_Prompt_
Restate all entries word for word, minus pictures.
--- Data for processing ---
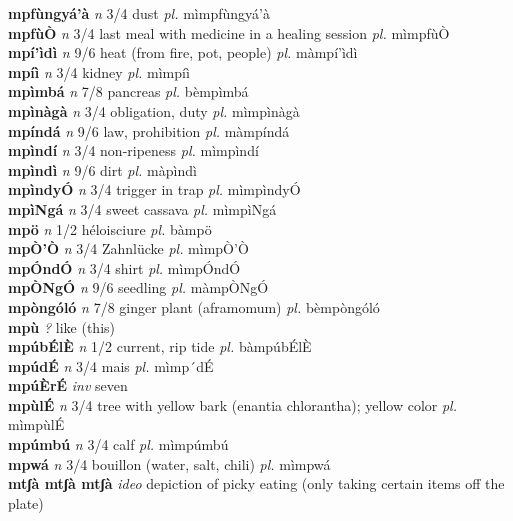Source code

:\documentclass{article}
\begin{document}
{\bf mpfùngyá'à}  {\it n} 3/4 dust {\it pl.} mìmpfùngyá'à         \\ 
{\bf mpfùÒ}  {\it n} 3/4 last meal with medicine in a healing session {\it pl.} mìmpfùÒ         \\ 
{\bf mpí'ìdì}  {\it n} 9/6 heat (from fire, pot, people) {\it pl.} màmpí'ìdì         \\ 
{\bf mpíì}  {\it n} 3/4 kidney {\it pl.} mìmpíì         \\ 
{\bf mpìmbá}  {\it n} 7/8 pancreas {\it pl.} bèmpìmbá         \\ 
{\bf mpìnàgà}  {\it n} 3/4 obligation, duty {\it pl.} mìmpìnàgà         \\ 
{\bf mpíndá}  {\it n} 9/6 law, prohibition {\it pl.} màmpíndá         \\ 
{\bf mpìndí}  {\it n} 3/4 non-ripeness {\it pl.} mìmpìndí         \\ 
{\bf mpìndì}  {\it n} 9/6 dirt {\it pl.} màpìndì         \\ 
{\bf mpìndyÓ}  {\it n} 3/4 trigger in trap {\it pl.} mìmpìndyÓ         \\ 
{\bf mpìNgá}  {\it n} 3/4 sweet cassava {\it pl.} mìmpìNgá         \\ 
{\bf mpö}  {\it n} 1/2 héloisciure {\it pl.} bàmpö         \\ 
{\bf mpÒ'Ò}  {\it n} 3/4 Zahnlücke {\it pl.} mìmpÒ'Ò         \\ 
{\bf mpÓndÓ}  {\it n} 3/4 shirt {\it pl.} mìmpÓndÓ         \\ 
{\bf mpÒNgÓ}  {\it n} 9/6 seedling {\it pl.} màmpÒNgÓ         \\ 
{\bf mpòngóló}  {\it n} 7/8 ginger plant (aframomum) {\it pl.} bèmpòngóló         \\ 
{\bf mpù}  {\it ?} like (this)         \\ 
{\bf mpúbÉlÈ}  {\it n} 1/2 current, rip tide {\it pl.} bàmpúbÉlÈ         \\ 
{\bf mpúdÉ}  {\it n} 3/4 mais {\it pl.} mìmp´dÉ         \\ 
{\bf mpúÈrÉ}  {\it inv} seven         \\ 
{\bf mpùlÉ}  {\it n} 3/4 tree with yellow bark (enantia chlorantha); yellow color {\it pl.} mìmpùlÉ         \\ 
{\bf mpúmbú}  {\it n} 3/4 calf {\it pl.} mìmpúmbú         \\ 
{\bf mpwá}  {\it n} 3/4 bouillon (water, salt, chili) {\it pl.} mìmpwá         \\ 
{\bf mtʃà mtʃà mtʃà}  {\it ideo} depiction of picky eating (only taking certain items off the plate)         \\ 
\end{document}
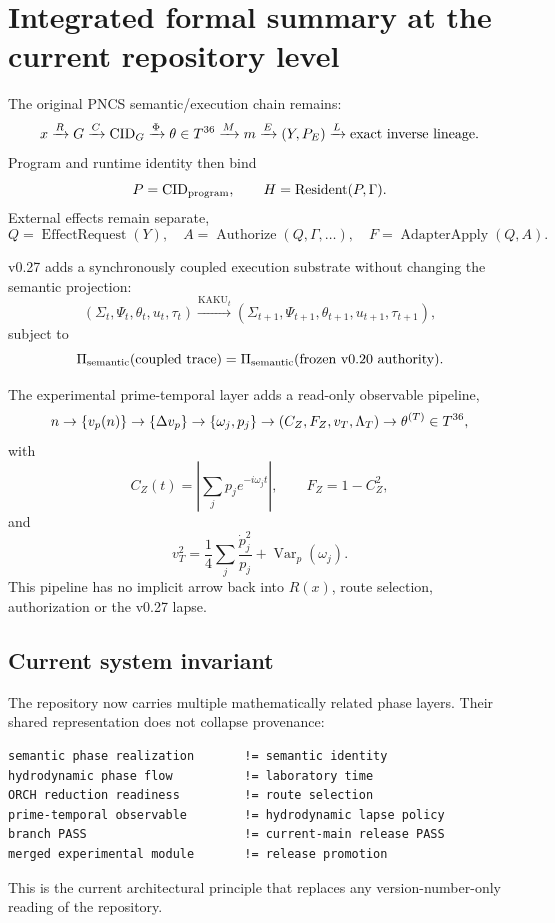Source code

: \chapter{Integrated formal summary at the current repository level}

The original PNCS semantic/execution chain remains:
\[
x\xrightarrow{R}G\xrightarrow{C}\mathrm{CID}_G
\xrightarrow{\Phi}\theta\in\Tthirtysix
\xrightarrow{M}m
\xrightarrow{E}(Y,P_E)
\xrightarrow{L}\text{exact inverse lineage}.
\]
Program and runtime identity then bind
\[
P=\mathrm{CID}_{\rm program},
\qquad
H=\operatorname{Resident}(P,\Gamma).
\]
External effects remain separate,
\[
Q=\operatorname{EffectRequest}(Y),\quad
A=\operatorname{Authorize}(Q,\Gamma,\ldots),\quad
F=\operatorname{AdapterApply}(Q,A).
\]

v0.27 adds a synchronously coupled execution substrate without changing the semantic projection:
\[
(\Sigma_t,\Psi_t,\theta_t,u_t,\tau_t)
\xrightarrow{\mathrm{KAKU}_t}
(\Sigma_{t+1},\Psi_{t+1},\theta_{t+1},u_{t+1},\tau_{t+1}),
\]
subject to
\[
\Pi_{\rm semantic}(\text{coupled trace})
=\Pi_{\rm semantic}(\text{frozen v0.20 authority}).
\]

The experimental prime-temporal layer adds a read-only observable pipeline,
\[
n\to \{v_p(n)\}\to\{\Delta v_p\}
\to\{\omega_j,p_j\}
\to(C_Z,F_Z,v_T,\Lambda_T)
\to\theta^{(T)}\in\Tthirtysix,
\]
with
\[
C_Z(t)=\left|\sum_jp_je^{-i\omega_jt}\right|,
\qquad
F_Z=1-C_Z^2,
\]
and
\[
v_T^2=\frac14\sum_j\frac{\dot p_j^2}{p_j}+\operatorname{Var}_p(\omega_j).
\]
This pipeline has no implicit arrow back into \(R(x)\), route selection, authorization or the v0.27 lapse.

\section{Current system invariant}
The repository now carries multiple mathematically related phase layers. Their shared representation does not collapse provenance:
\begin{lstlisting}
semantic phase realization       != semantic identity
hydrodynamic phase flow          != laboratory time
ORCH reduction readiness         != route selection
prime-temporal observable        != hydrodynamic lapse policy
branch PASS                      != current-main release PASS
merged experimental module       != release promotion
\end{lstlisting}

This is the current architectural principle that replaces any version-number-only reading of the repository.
---
_Exercise solution_
Source code

:\documentclass{article}
\begin{document}
{\bf mpfùngyá'à}  {\it n} 3/4 dust {\it pl.} mìmpfùngyá'à         \\ 
{\bf mpfùÒ}  {\it n} 3/4 last meal with medicine in a healing session {\it pl.} mìmpfùÒ         \\ 
{\bf mpí'ìdì}  {\it n} 9/6 heat (from fire, pot, people) {\it pl.} màmpí'ìdì         \\ 
{\bf mpíì}  {\it n} 3/4 kidney {\it pl.} mìmpíì         \\ 
{\bf mpìmbá}  {\it n} 7/8 pancreas {\it pl.} bèmpìmbá         \\ 
{\bf mpìnàgà}  {\it n} 3/4 obligation, duty {\it pl.} mìmpìnàgà         \\ 
{\bf mpíndá}  {\it n} 9/6 law, prohibition {\it pl.} màmpíndá         \\ 
{\bf mpìndí}  {\it n} 3/4 non-ripeness {\it pl.} mìmpìndí         \\ 
{\bf mpìndì}  {\it n} 9/6 dirt {\it pl.} màpìndì         \\ 
{\bf mpìndyÓ}  {\it n} 3/4 trigger in trap {\it pl.} mìmpìndyÓ         \\ 
{\bf mpìNgá}  {\it n} 3/4 sweet cassava {\it pl.} mìmpìNgá         \\ 
{\bf mpö}  {\it n} 1/2 héloisciure {\it pl.} bàmpö         \\ 
{\bf mpÒ'Ò}  {\it n} 3/4 Zahnlücke {\it pl.} mìmpÒ'Ò         \\ 
{\bf mpÓndÓ}  {\it n} 3/4 shirt {\it pl.} mìmpÓndÓ         \\ 
{\bf mpÒNgÓ}  {\it n} 9/6 seedling {\it pl.} màmpÒNgÓ         \\ 
{\bf mpòngóló}  {\it n} 7/8 ginger plant (aframomum) {\it pl.} bèmpòngóló         \\ 
{\bf mpù}  {\it ?} like (this)         \\ 
{\bf mpúbÉlÈ}  {\it n} 1/2 current, rip tide {\it pl.} bàmpúbÉlÈ         \\ 
{\bf mpúdÉ}  {\it n} 3/4 mais {\it pl.} mìmp´dÉ         \\ 
{\bf mpúÈrÉ}  {\it inv} seven         \\ 
{\bf mpùlÉ}  {\it n} 3/4 tree with yellow bark (enantia chlorantha); yellow color {\it pl.} mìmpùlÉ         \\ 
{\bf mpúmbú}  {\it n} 3/4 calf {\it pl.} mìmpúmbú         \\ 
{\bf mpwá}  {\it n} 3/4 bouillon (water, salt, chili) {\it pl.} mìmpwá         \\ 
{\bf mtʃà mtʃà mtʃà}  {\it ideo} depiction of picky eating (only taking certain items off the plate)         \\ 
\end{document}
Source code

: \chapter{Integrated formal summary at the current repository level}

The original PNCS semantic/execution chain remains:
\[
x\xrightarrow{R}G\xrightarrow{C}\mathrm{CID}_G
\xrightarrow{\Phi}\theta\in\Tthirtysix
\xrightarrow{M}m
\xrightarrow{E}(Y,P_E)
\xrightarrow{L}\text{exact inverse lineage}.
\]
Program and runtime identity then bind
\[
P=\mathrm{CID}_{\rm program},
\qquad
H=\operatorname{Resident}(P,\Gamma).
\]
External effects remain separate,
\[
Q=\operatorname{EffectRequest}(Y),\quad
A=\operatorname{Authorize}(Q,\Gamma,\ldots),\quad
F=\operatorname{AdapterApply}(Q,A).
\]

v0.27 adds a synchronously coupled execution substrate without changing the semantic projection:
\[
(\Sigma_t,\Psi_t,\theta_t,u_t,\tau_t)
\xrightarrow{\mathrm{KAKU}_t}
(\Sigma_{t+1},\Psi_{t+1},\theta_{t+1},u_{t+1},\tau_{t+1}),
\]
subject to
\[
\Pi_{\rm semantic}(\text{coupled trace})
=\Pi_{\rm semantic}(\text{frozen v0.20 authority}).
\]

The experimental prime-temporal layer adds a read-only observable pipeline,
\[
n\to \{v_p(n)\}\to\{\Delta v_p\}
\to\{\omega_j,p_j\}
\to(C_Z,F_Z,v_T,\Lambda_T)
\to\theta^{(T)}\in\Tthirtysix,
\]
with
\[
C_Z(t)=\left|\sum_jp_je^{-i\omega_jt}\right|,
\qquad
F_Z=1-C_Z^2,
\]
and
\[
v_T^2=\frac14\sum_j\frac{\dot p_j^2}{p_j}+\operatorname{Var}_p(\omega_j).
\]
This pipeline has no implicit arrow back into \(R(x)\), route selection, authorization or the v0.27 lapse.

\section{Current system invariant}
The repository now carries multiple mathematically related phase layers. Their shared representation does not collapse provenance:
\begin{lstlisting}
semantic phase realization       != semantic identity
hydrodynamic phase flow          != laboratory time
ORCH reduction readiness         != route selection
prime-temporal observable        != hydrodynamic lapse policy
branch PASS                      != current-main release PASS
merged experimental module       != release promotion
\end{lstlisting}

This is the current architectural principle that replaces any version-number-only reading of the repository.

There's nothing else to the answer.